If you’re budgeting on a variable income, follow these tips. The two basic steps are:
- Open another savings account for money that covers irregular expenses and put in the same amount each month.
- Pay yourself every two weeks or monthly if you can… this gives you a somewhat regular income.
Know your expenses
It’s best to overestimate your expenses, that way you have every dollar planned for. Create categories that never change (i.e. rent, gas, food, etc). Also make sure to include savings, eating out, and categories such as car repairs.
If you start preparing for expenses like christmas gifts and car registration now, you won’t have to worry about it later.
Use the same method to pay your bills each month
If you’re in a good financial place and can manage your money responsibly, paying your bills with a reward credit card can help you earn a little extra cash. In case you don’t yet have a rewards card, you’re not alone. Just 55% of credit card holders have a rewards card, and that’s because they usually have high APRs.
But if you’re sure you can pay off your balance in full each month, rewards are a great way to save money. Here’s a list of our favorite rewards cards – pick the one that’s right for you.
Also setting up automatic payments with a credit card (or debit card) can help you make sure you don’t miss a payment.
Step 4: Follow your budget (and make a goal)
Obviously, none of this matters if you don’t actually follow your budget. As a 20-something, it can be hard to stick to a strict budget, but if you don’t, you’ll go broke. It’s as simple as that. Luckily, when you’re young and single, being broke isn’t as bad as when you have to support a family.
As I mentioned above, the reason people have a hard time sticking to a budget is because they have no real goal. Of course, not spending more than you have is an admirable goal, but it’s not always enough.
Step 5: Adjust for real life
No matter how good you are at sticking to a budget, if an unexpected expense arises and you don’t have any savings, you’re screwed. There are a few ways to incorporate unexpected expenses or income into your budget.
Our number one piece of advice is to create an emergency fund—a separate savings system you only use for emergencies. If you’re living paycheck to paycheck, that can be hard to do. But if you save something, no matter how small, you’re on the right track.

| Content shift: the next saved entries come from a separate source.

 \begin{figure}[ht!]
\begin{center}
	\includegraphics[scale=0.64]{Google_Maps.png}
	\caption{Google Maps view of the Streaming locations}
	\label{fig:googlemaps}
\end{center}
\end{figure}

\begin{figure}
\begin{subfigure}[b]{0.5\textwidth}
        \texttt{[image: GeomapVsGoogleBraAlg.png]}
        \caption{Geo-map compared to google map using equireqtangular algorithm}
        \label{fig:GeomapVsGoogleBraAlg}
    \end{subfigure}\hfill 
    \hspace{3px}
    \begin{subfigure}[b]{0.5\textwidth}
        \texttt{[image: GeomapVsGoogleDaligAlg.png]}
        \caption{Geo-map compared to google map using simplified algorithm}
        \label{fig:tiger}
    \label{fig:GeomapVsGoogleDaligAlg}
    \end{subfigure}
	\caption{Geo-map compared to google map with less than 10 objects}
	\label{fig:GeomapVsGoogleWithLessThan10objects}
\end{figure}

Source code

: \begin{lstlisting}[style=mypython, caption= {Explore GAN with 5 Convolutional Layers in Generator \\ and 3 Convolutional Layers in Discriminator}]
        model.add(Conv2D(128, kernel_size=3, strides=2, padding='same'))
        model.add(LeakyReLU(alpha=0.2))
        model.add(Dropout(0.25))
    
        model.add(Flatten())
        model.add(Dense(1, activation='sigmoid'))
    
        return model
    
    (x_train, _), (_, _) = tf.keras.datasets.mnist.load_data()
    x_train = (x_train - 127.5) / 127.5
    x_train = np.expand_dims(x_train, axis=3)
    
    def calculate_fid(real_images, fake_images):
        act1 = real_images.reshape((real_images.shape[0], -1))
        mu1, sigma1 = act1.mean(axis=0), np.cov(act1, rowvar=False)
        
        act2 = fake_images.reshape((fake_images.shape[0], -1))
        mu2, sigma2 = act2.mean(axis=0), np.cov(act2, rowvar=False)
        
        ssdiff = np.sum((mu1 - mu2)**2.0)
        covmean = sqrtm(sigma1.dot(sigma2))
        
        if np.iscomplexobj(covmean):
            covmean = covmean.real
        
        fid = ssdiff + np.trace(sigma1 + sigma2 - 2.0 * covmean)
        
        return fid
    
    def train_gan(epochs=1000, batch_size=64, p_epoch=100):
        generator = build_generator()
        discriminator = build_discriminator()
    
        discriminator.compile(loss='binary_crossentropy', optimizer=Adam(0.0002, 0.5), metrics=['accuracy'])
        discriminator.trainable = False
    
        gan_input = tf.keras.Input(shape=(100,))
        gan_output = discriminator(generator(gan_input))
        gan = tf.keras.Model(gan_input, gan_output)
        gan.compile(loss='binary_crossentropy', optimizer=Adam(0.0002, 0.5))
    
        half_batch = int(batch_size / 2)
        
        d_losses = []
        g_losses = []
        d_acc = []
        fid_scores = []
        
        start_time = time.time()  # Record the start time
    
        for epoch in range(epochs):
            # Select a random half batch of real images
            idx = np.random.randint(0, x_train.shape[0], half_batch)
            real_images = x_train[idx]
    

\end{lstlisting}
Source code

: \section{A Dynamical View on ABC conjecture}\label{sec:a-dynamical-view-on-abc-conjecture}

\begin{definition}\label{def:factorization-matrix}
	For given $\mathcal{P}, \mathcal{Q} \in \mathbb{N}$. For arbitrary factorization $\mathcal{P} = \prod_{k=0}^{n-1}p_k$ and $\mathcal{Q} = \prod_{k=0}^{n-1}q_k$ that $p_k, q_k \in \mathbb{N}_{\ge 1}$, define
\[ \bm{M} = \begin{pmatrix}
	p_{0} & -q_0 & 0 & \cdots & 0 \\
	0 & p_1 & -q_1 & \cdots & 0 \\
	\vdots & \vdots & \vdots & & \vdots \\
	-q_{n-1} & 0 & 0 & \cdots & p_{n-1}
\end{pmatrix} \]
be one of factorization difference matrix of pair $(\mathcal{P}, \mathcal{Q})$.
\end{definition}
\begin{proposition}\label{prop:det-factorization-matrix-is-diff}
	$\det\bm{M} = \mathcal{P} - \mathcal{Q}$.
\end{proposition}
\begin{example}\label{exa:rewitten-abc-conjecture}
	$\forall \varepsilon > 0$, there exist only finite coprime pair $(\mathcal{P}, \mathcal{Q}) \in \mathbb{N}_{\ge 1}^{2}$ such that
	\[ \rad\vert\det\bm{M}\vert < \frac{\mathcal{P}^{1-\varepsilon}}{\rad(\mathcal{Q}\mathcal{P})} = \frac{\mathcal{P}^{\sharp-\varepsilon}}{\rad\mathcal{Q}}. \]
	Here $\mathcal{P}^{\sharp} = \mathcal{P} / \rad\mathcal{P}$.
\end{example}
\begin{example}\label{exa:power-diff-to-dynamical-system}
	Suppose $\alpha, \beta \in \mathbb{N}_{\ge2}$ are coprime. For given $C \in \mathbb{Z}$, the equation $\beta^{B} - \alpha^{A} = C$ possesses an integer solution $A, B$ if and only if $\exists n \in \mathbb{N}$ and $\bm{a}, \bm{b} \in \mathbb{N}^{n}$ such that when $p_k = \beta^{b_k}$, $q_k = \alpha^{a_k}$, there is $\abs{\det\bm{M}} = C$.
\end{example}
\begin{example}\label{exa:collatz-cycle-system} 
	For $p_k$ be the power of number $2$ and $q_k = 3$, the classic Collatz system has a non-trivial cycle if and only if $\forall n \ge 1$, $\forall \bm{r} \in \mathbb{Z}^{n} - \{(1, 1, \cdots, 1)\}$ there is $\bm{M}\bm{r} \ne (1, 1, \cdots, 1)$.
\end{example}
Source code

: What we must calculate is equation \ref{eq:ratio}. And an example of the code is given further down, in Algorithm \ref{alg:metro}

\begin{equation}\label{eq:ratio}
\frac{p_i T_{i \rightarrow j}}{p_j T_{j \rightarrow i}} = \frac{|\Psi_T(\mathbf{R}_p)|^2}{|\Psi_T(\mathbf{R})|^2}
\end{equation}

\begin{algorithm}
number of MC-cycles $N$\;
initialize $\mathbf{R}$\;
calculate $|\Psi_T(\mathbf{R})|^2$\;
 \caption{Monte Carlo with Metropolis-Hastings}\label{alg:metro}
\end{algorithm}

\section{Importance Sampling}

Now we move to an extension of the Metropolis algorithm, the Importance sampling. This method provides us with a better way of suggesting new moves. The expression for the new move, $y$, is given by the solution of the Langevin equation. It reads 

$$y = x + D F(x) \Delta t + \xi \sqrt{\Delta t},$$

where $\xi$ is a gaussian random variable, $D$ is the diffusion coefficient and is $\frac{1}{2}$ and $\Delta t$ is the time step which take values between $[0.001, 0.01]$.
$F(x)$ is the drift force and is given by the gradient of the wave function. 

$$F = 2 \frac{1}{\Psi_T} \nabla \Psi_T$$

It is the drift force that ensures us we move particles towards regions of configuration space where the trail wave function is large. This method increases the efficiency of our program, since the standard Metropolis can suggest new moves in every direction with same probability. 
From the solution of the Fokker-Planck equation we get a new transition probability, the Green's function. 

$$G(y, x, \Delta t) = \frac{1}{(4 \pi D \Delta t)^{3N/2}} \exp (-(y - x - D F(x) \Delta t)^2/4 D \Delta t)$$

There are some great spare change apps that round up your credit/debit card payments and deposit the extra change in an account for you. While an app like Acorns won’t be enough to create that substantial emergency fund you need, it will definitely augment your savings.
Step 6: Try out as many budgets as you need…just don’t give up
Having a job as a personal finance writer has helped me learn a lot about topics I never thought I’d be well-versed in…but I always felt terrible about how bad I was at budgeting. I tried every app out there, I used spreadsheets—nothing seemed to work.
But a couple months ago, when we published our piece about bullet journaling as a method of budgeting I decided to give it a try, with no real hopes that it would work. I was pleasantly proven wrong.
I’m not the most artistic person in the world, so my journal looks nothing like some of the artsy, well-done versions I’ve seen, but sitting down and recording every expense, using different colored sharpies, somehow makes budgeting more fun.
The point of my story is to demonstrate that there is a budget method out there for almost everybody.
It’s also meant to demonstrate that you’re allowed to change your budget. If you start to earn more (or less) money, adjust your budget. If you get a windfall from your taxes or a holiday bonus, add that to your budget for the next month.
Sticking to a budget is hard, but it’s also one of the single-most important habits to keep if you want to manage your money well.
There’s a budgeting method for everyone—from apps to spreadsheets, and there’s no reason you can’t find a budget that works for you.